> **Aim of the task**
Whichever lines of the entries hold the word "transformations" should be identified and copied.

[Dataset items]
--- START ---
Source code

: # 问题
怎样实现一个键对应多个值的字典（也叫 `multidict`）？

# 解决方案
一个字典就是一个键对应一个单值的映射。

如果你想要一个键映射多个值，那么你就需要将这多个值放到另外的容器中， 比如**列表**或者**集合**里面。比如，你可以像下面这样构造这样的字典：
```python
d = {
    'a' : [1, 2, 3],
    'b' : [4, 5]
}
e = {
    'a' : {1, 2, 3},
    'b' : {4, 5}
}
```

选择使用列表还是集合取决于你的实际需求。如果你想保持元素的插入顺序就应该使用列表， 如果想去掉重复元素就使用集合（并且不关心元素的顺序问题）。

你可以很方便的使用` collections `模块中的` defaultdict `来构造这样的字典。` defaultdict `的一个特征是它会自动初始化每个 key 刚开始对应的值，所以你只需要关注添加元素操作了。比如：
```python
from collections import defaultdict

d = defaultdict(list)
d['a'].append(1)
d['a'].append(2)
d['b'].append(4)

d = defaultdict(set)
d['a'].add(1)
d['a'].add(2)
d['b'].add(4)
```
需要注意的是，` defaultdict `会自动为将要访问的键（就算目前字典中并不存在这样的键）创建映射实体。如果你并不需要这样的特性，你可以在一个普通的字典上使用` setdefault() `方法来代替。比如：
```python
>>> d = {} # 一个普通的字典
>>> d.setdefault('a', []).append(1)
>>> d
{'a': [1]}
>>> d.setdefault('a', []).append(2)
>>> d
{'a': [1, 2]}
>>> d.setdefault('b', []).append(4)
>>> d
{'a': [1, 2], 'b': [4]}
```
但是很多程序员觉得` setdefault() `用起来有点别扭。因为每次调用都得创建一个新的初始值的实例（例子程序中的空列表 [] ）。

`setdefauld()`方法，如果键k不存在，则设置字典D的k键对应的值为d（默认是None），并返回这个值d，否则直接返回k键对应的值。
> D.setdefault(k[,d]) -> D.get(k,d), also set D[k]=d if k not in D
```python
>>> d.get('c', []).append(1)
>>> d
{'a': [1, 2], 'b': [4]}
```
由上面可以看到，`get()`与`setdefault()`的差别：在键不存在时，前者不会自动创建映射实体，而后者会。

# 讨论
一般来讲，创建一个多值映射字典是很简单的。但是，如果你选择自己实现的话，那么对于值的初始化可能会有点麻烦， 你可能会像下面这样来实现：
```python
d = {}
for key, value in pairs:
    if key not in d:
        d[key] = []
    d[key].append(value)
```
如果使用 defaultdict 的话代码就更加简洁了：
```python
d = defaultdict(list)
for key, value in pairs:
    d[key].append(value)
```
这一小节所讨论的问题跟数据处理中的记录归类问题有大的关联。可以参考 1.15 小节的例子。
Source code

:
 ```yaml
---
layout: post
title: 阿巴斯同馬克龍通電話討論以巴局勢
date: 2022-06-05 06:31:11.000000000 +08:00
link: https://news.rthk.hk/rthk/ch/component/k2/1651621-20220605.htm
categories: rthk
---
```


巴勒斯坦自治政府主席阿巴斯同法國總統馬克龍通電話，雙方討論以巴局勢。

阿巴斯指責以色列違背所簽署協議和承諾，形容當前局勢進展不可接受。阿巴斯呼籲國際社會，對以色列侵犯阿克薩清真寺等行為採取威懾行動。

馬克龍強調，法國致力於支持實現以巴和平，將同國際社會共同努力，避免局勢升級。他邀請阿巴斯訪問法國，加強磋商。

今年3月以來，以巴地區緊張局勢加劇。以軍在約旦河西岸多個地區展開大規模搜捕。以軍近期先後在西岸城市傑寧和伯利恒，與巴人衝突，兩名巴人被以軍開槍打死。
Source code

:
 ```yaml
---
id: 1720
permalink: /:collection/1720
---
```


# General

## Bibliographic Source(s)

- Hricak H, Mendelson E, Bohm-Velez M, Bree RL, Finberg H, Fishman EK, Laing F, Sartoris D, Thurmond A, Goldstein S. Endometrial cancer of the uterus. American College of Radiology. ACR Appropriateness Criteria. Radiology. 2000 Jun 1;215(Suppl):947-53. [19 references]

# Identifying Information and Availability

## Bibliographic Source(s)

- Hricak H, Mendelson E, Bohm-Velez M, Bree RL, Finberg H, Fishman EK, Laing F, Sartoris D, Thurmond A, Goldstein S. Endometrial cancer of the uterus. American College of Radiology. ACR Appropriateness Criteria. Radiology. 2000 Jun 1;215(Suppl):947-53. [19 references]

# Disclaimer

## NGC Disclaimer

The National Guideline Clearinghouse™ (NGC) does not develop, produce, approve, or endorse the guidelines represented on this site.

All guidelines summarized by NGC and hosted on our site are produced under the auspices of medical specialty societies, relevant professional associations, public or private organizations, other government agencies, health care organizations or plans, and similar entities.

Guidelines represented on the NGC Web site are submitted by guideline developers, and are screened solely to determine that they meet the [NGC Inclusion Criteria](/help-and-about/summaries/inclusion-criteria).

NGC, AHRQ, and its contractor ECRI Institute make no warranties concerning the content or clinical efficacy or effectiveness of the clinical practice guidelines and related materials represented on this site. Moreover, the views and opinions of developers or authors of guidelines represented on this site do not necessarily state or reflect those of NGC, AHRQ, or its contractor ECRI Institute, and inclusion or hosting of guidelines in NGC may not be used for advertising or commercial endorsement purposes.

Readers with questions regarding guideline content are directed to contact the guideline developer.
--- END ---
--- START ---
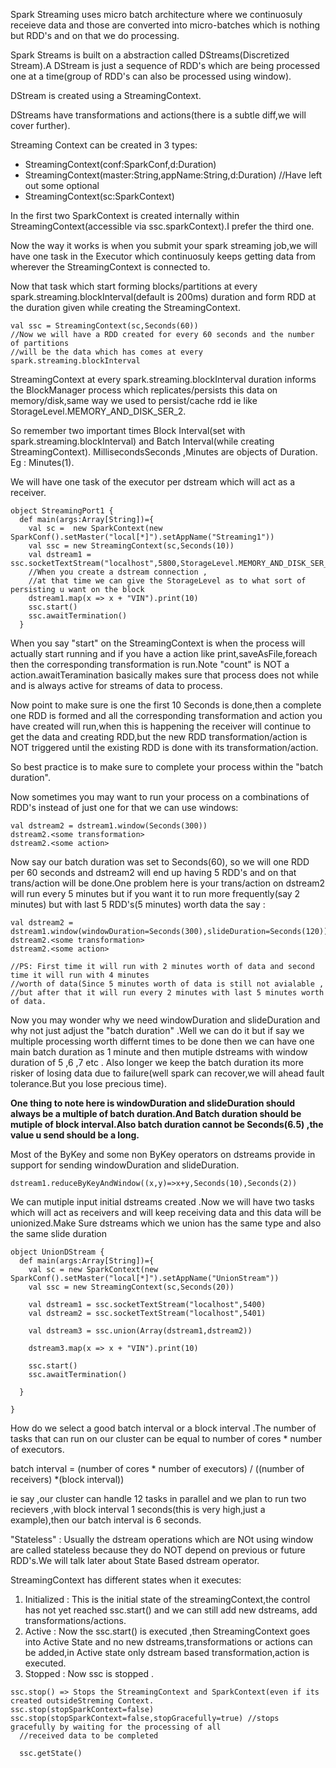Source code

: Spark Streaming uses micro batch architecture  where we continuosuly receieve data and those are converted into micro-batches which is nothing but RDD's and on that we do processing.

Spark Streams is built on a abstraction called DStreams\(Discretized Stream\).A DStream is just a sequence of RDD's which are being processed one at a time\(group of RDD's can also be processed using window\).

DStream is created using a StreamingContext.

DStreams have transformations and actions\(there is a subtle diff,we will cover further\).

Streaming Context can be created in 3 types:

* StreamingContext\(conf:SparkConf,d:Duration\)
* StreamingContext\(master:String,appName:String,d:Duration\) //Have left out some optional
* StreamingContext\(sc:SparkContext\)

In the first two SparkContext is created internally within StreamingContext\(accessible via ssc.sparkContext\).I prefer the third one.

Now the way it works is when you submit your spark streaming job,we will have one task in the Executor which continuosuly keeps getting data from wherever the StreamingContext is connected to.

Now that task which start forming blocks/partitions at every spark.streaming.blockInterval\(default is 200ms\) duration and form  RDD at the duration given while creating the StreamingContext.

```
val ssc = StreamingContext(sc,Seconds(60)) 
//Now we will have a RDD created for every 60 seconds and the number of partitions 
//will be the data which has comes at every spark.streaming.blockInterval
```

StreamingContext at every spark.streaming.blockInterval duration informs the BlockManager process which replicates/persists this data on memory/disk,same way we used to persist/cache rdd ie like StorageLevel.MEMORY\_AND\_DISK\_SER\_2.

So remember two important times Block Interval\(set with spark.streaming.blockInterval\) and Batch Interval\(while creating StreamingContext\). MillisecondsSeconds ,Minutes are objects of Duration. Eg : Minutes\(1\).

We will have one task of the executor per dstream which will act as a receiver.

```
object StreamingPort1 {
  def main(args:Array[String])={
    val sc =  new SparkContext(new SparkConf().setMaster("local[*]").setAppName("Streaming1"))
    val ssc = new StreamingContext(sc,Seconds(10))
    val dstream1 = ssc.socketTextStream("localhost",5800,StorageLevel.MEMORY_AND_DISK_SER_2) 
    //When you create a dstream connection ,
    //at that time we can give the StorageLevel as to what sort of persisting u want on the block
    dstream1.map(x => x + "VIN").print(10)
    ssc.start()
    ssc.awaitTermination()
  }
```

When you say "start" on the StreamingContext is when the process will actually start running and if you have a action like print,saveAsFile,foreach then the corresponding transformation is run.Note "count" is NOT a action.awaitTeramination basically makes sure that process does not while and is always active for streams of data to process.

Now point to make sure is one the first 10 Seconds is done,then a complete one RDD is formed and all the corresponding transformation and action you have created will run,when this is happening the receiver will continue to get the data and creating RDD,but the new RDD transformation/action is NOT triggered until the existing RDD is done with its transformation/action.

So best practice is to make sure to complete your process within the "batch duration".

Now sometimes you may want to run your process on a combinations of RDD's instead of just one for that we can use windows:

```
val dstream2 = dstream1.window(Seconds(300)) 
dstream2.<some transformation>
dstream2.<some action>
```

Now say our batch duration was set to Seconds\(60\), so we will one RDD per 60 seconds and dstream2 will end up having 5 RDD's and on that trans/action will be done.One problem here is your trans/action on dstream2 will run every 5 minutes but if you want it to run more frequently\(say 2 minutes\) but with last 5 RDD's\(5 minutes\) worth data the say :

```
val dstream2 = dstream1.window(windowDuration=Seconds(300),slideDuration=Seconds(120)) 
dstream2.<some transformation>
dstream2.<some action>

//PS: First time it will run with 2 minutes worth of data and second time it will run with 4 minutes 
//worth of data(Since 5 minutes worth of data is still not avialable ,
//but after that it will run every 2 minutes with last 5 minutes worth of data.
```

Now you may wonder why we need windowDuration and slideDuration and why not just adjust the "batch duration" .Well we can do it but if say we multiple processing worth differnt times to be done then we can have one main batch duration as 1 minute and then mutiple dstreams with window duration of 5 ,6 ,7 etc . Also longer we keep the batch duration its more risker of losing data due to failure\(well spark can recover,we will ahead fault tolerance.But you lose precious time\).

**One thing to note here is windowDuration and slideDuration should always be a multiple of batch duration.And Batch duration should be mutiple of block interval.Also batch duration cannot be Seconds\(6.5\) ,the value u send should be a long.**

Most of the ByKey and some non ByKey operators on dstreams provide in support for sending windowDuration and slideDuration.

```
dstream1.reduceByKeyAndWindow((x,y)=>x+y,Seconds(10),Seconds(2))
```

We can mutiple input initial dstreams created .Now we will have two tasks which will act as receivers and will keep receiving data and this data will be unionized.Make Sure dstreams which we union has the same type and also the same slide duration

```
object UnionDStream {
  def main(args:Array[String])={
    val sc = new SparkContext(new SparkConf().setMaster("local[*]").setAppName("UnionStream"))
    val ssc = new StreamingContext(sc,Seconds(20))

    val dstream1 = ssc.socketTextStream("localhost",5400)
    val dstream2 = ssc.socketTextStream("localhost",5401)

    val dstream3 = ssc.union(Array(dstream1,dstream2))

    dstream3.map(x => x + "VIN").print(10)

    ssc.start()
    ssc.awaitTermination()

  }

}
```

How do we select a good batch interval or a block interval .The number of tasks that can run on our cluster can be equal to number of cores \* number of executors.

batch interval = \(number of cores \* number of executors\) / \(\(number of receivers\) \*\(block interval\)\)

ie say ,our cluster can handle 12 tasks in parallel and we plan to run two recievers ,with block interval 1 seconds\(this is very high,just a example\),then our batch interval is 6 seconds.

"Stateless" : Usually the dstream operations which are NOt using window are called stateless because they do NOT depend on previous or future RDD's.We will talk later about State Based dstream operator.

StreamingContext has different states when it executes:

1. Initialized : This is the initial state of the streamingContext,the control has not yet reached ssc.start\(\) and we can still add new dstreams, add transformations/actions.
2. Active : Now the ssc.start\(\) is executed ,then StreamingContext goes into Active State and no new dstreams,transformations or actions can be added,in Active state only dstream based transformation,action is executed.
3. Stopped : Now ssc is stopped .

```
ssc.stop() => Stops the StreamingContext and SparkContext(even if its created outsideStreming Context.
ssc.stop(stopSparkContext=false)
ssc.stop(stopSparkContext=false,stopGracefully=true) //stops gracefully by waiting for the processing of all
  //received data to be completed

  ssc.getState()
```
--- END ---
> **Your solution**
DStreams have transformations and actions\(there is a subtle diff,we will cover further\).
1. Initialized : This is the initial state of the streamingContext,the control has not yet reached ssc.start\(\) and we can still add new dstreams, add transformations/actions.
2. Active : Now the ssc.start\(\) is executed ,then StreamingContext goes into Active State and no new dstreams,transformations or actions can be added,in Active state only dstream based transformation,action is executed.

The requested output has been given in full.